_Your goal_
Starting at the first line below, copy through to the last line exactly.

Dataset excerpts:
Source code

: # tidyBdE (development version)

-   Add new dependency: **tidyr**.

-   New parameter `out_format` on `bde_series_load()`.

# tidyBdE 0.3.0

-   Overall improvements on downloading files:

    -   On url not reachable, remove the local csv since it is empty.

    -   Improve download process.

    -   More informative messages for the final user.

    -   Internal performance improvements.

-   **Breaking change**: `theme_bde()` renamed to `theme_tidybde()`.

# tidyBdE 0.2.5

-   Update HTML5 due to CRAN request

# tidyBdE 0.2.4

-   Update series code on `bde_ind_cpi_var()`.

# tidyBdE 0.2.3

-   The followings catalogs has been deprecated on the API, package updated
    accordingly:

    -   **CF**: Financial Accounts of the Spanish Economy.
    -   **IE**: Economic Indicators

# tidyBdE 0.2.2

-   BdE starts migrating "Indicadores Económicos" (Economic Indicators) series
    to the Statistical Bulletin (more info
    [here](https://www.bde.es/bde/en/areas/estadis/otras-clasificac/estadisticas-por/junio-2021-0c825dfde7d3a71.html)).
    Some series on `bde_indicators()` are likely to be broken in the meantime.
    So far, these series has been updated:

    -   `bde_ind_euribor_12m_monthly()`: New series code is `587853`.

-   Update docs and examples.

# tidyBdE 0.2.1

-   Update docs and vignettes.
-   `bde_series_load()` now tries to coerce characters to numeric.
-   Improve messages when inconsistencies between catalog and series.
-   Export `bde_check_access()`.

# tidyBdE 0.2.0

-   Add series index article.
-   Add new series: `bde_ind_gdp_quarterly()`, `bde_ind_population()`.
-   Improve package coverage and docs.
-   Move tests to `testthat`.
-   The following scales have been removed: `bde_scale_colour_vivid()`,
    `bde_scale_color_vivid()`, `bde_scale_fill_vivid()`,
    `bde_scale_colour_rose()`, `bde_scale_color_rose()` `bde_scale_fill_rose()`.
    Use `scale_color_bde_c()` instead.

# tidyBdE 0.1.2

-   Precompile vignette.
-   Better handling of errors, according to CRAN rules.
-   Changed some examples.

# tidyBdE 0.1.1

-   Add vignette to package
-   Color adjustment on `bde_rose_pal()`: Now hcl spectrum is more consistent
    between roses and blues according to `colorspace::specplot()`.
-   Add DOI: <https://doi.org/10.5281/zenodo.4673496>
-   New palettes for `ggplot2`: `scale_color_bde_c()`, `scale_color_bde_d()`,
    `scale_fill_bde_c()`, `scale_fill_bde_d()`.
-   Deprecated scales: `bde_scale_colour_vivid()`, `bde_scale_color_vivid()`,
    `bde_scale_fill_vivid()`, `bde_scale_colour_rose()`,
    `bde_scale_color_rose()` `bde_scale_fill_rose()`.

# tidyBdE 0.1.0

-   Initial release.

_Task answer_
Source code

: # tidyBdE (development version)

-   Add new dependency: **tidyr**.

-   New parameter `out_format` on `bde_series_load()`.

# tidyBdE 0.3.0

-   Overall improvements on downloading files:

    -   On url not reachable, remove the local csv since it is empty.

    -   Improve download process.

    -   More informative messages for the final user.

    -   Internal performance improvements.

-   **Breaking change**: `theme_bde()` renamed to `theme_tidybde()`.

# tidyBdE 0.2.5

-   Update HTML5 due to CRAN request

# tidyBdE 0.2.4

-   Update series code on `bde_ind_cpi_var()`.

# tidyBdE 0.2.3

-   The followings catalogs has been deprecated on the API, package updated
    accordingly:

    -   **CF**: Financial Accounts of the Spanish Economy.
    -   **IE**: Economic Indicators

# tidyBdE 0.2.2

-   BdE starts migrating "Indicadores Económicos" (Economic Indicators) series
    to the Statistical Bulletin (more info
    [here](https://www.bde.es/bde/en/areas/estadis/otras-clasificac/estadisticas-por/junio-2021-0c825dfde7d3a71.html)).
    Some series on `bde_indicators()` are likely to be broken in the meantime.
    So far, these series has been updated:

    -   `bde_ind_euribor_12m_monthly()`: New series code is `587853`.

-   Update docs and examples.

# tidyBdE 0.2.1

-   Update docs and vignettes.
-   `bde_series_load()` now tries to coerce characters to numeric.
-   Improve messages when inconsistencies between catalog and series.
-   Export `bde_check_access()`.

# tidyBdE 0.2.0

-   Add series index article.
-   Add new series: `bde_ind_gdp_quarterly()`, `bde_ind_population()`.
-   Improve package coverage and docs.
-   Move tests to `testthat`.
-   The following scales have been removed: `bde_scale_colour_vivid()`,
    `bde_scale_color_vivid()`, `bde_scale_fill_vivid()`,
    `bde_scale_colour_rose()`, `bde_scale_color_rose()` `bde_scale_fill_rose()`.
    Use `scale_color_bde_c()` instead.

# tidyBdE 0.1.2

-   Precompile vignette.
-   Better handling of errors, according to CRAN rules.
-   Changed some examples.

# tidyBdE 0.1.1

-   Add vignette to package
-   Color adjustment on `bde_rose_pal()`: Now hcl spectrum is more consistent
    between roses and blues according to `colorspace::specplot()`.
-   Add DOI: <https://doi.org/10.5281/zenodo.4673496>
-   New palettes for `ggplot2`: `scale_color_bde_c()`, `scale_color_bde_d()`,
    `scale_fill_bde_c()`, `scale_fill_bde_d()`.
-   Deprecated scales: `bde_scale_colour_vivid()`, `bde_scale_color_vivid()`,
    `bde_scale_fill_vivid()`, `bde_scale_colour_rose()`,
    `bde_scale_color_rose()` `bde_scale_fill_rose()`.

# tidyBdE 0.1.0

-   Initial release.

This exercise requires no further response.